A couple of days after publicly disclosing the Microsoft Edge vulnerability, Google has now disclosed yet another new vulnerability in Windows 10, though the company say that it’s just a coincidence that the two flaws have been publicly disclosed in a short period of time. Google’s Project Zero team has publicly exposed a security flaw in Windows 10 Fall Creators Update (version 1709).
Google’s Project Zero program, security researcher, James Forshaw claims that the vulnerability can be exploited because of the way Windows 10 handles calls to Advanced Local Procedure Call (ALPC). This basically allows the standard user to obtain administrator privileges on Windows 10, which could be misused.
There are actually two bugs in this feature, named 1427 and 1428. Both of them were reported to Microsoft in November, but only 1427 has been addressed with Windows 10 cumulative updates released earlier this month, apparently because Microsoft found it to be more critical.
While Microsoft hasn’t patched the 1428 vulnerability, it should not be an issue as the software giant says it’s not a critical vulnerability. Microsoft has labelled this flaw as important but not critical, and the researcher explains that 1428 could not be exploited remotely as it requires additional steps.

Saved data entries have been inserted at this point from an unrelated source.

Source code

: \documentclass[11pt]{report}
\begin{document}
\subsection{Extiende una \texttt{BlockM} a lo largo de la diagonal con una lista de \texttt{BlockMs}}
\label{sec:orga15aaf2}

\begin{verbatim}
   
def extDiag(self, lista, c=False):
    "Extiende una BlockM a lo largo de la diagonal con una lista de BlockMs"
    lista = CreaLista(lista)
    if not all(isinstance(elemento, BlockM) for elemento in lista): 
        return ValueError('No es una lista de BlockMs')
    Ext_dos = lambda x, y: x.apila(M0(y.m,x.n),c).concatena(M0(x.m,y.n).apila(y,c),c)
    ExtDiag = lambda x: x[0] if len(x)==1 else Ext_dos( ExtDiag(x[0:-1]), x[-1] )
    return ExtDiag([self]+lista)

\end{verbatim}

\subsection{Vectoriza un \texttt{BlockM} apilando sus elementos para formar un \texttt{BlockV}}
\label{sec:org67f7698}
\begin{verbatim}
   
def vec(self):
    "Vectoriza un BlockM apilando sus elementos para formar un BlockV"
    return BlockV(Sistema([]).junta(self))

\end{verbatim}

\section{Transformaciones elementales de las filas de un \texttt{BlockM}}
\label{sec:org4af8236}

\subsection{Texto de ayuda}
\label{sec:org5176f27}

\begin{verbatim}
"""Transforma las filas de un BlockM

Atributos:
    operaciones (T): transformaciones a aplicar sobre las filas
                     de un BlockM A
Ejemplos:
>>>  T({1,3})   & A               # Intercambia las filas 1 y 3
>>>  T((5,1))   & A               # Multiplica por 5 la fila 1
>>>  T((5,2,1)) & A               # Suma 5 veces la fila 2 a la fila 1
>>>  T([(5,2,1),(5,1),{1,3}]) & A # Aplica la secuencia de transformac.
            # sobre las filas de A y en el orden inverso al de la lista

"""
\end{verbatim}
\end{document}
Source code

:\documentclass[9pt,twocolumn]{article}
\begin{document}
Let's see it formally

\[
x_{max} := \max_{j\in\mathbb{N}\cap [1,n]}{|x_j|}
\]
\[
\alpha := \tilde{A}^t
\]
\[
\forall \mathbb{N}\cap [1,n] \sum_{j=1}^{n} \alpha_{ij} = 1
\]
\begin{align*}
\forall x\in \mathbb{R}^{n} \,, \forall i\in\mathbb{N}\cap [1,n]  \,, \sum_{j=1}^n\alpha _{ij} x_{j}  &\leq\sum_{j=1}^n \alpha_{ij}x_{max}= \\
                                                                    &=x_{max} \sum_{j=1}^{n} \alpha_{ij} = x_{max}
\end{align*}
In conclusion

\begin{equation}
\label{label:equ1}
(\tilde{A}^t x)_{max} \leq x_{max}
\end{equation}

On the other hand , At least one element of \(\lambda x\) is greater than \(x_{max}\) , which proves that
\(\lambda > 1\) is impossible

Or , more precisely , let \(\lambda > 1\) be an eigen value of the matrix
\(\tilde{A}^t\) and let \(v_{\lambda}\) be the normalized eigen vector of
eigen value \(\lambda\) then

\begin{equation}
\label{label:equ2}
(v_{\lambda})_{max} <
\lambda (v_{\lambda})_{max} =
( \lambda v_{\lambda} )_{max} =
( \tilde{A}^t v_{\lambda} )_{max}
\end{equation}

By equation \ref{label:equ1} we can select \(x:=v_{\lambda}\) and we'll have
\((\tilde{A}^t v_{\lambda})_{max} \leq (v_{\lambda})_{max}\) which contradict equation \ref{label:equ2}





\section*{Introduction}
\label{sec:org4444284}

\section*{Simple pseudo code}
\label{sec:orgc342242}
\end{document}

“In order to execute the exploit you’d have to already be running code on the system at a normal user privilege level. It cannot be attacked remotely (without attacking a totally separate unfixed issue to get remote code execution), and also cannot be used from a sandbox such as those used by Edge and Chrome. The marking of this issue as High severity reflects the ease of exploitation for the type of issue, it’s easy to exploit, but it doesn’t take into account the prerequisites to exploiting the issue in the first place,” the researcher says.
You can expect the fix for the unpatched vulnerability next month, but as Google has publicly disclosed it, the fix might be arriving sooner than estimated.